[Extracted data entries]

==============================

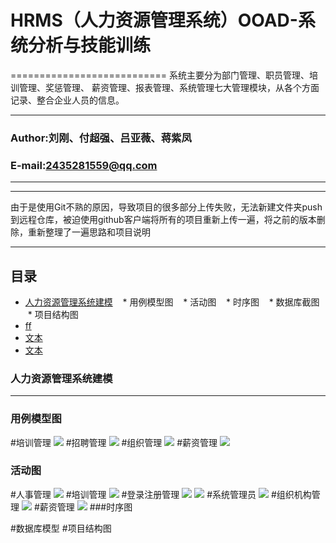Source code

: # HRMS（人力资源管理系统）OOAD-系统分析与技能训练
===========================
系统主要分为部门管理、职员管理、培训管理、奖惩管理、 薪资管理、报表管理、系统管理七大管理模块，从各个方面记录、整合企业人员的信息。
****
### Author:刘刚、付超强、吕亚薇、蒋紫凤
### E-mail:2435281559@qq.com
****
****
由于是使用Git不熟的原因，导致项目的很多部分上传失败，无法新建文件夹push到远程仓库，被迫使用github客户端将所有的项目重新上传一遍，将之前的版本删除，重新整理了一遍思路和项目说明
****
## 目录
* [人力资源管理系统建模](#人力资源管理系统建模)
    * 用例模型图
    * 活动图
    * 时序图
    * 数据库截图
    * 项目结构图
* [ff](#标题)
* [文本](#文本)
* [文本](#文本)

### 人力资源管理系统建模
------
### 用例模型图
#培训管理
![](https://github.com/HRMS-product/HRMS/blob/master/%E7%94%A8%E4%BE%8B%E5%9B%BE/%E5%9F%B9%E8%AE%ADusecase.png)
#招聘管理
![](https://github.com/HRMS-product/HRMS/blob/master/%E7%94%A8%E4%BE%8B%E5%9B%BE/%E6%8B%9B%E8%81%98usecase.png)
#组织管理
![](#招聘![](https://github.com/HRMS-product/HRMS/blob/master/%E7%94%A8%E4%BE%8B%E5%9B%BE/%E6%8B%9B%E8%81%98usecase.png))
#薪资管理
![](https://github.com/HRMS-product/HRMS/blob/master/%E7%94%A8%E4%BE%8B%E5%9B%BE/%E8%96%AA%E8%B5%84usecase.png)
### 活动图
#人事管理
![](https://github.com/HRMS-product/HRMS/blob/master/%E6%B4%BB%E5%8A%A8%E5%9B%BE/%E6%B4%BB%E5%8A%A8%E5%9B%BE/%E4%BA%BA%E4%BA%8B%E7%AE%A1%E7%90%86.jpg)
#培训管理
![](https://github.com/HRMS-product/HRMS/blob/master/%E6%B4%BB%E5%8A%A8%E5%9B%BE/%E6%B4%BB%E5%8A%A8%E5%9B%BE/%E5%9F%B9%E8%AE%AD%E7%AE%A1%E7%90%86.jpg)
#登录注册管理
![](https://github.com/HRMS-product/HRMS/blob/master/%E6%B4%BB%E5%8A%A8%E5%9B%BE/%E6%B4%BB%E5%8A%A8%E5%9B%BE/%E7%99%BB%E5%BD%95.jpg)
![](https://github.com/HRMS-product/HRMS/blob/master/%E6%B4%BB%E5%8A%A8%E5%9B%BE/%E6%B4%BB%E5%8A%A8%E5%9B%BE/%E6%B3%A8%E5%86%8C.jpg)
#系统管理员
![](https://github.com/HRMS-product/HRMS/blob/master/%E6%B4%BB%E5%8A%A8%E5%9B%BE/%E6%B4%BB%E5%8A%A8%E5%9B%BE/%E4%BA%BA%E4%BA%8B%E7%AE%A1%E7%90%86.jpg)
#组织机构管理
![](https://github.com/HRMS-product/HRMS/blob/master/%E6%B4%BB%E5%8A%A8%E5%9B%BE/%E6%B4%BB%E5%8A%A8%E5%9B%BE/%E7%BB%84%E7%BB%87%E6%9C%BA%E6%9E%84%E7%AE%A1%E7%90%86.jpg)
#薪资管理
![](https://github.com/HRMS-product/HRMS/blob/master/%E6%B4%BB%E5%8A%A8%E5%9B%BE/%E6%B4%BB%E5%8A%A8%E5%9B%BE/%E8%96%AA%E8%B5%84%E7%AE%A1%E7%90%86.jpg)
###时序图

#数据库模型
#项目结构图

==============================

_WHAT TO WORK ON:_ The result should be a precise copy of all the entries, free of pictures.

_FINISHED EXERCISE:_
Source code

: # HRMS（人力资源管理系统）OOAD-系统分析与技能训练
===========================
系统主要分为部门管理、职员管理、培训管理、奖惩管理、 薪资管理、报表管理、系统管理七大管理模块，从各个方面记录、整合企业人员的信息。
****
### Author:刘刚、付超强、吕亚薇、蒋紫凤
### E-mail:2435281559@qq.com
****
****
由于是使用Git不熟的原因，导致项目的很多部分上传失败，无法新建文件夹push到远程仓库，被迫使用github客户端将所有的项目重新上传一遍，将之前的版本删除，重新整理了一遍思路和项目说明
****
## 目录
* [人力资源管理系统建模](#人力资源管理系统建模)
    * 用例模型图
    * 活动图
    * 时序图
    * 数据库截图
    * 项目结构图
* [ff](#标题)
* [文本](#文本)
* [文本](#文本)

### 人力资源管理系统建模
------
### 用例模型图
#培训管理
![](https://github.com/HRMS-product/HRMS/blob/master/%E7%94%A8%E4%BE%8B%E5%9B%BE/%E5%9F%B9%E8%AE%ADusecase.png)
#招聘管理
![](https://github.com/HRMS-product/HRMS/blob/master/%E7%94%A8%E4%BE%8B%E5%9B%BE/%E6%8B%9B%E8%81%98usecase.png)
#组织管理
![](#招聘![](https://github.com/HRMS-product/HRMS/blob/master/%E7%94%A8%E4%BE%8B%E5%9B%BE/%E6%8B%9B%E8%81%98usecase.png))
#薪资管理
![](https://github.com/HRMS-product/HRMS/blob/master/%E7%94%A8%E4%BE%8B%E5%9B%BE/%E8%96%AA%E8%B5%84usecase.png)
### 活动图
#人事管理
![](https://github.com/HRMS-product/HRMS/blob/master/%E6%B4%BB%E5%8A%A8%E5%9B%BE/%E6%B4%BB%E5%8A%A8%E5%9B%BE/%E4%BA%BA%E4%BA%8B%E7%AE%A1%E7%90%86.jpg)
#培训管理
![](https://github.com/HRMS-product/HRMS/blob/master/%E6%B4%BB%E5%8A%A8%E5%9B%BE/%E6%B4%BB%E5%8A%A8%E5%9B%BE/%E5%9F%B9%E8%AE%AD%E7%AE%A1%E7%90%86.jpg)
#登录注册管理
![](https://github.com/HRMS-product/HRMS/blob/master/%E6%B4%BB%E5%8A%A8%E5%9B%BE/%E6%B4%BB%E5%8A%A8%E5%9B%BE/%E7%99%BB%E5%BD%95.jpg)
![](https://github.com/HRMS-product/HRMS/blob/master/%E6%B4%BB%E5%8A%A8%E5%9B%BE/%E6%B4%BB%E5%8A%A8%E5%9B%BE/%E6%B3%A8%E5%86%8C.jpg)
#系统管理员
![](https://github.com/HRMS-product/HRMS/blob/master/%E6%B4%BB%E5%8A%A8%E5%9B%BE/%E6%B4%BB%E5%8A%A8%E5%9B%BE/%E4%BA%BA%E4%BA%8B%E7%AE%A1%E7%90%86.jpg)
#组织机构管理
![](https://github.com/HRMS-product/HRMS/blob/master/%E6%B4%BB%E5%8A%A8%E5%9B%BE/%E6%B4%BB%E5%8A%A8%E5%9B%BE/%E7%BB%84%E7%BB%87%E6%9C%BA%E6%9E%84%E7%AE%A1%E7%90%86.jpg)
#薪资管理
![](https://github.com/HRMS-product/HRMS/blob/master/%E6%B4%BB%E5%8A%A8%E5%9B%BE/%E6%B4%BB%E5%8A%A8%E5%9B%BE/%E8%96%AA%E8%B5%84%E7%AE%A1%E7%90%86.jpg)
###时序图

#数据库模型
#项目结构图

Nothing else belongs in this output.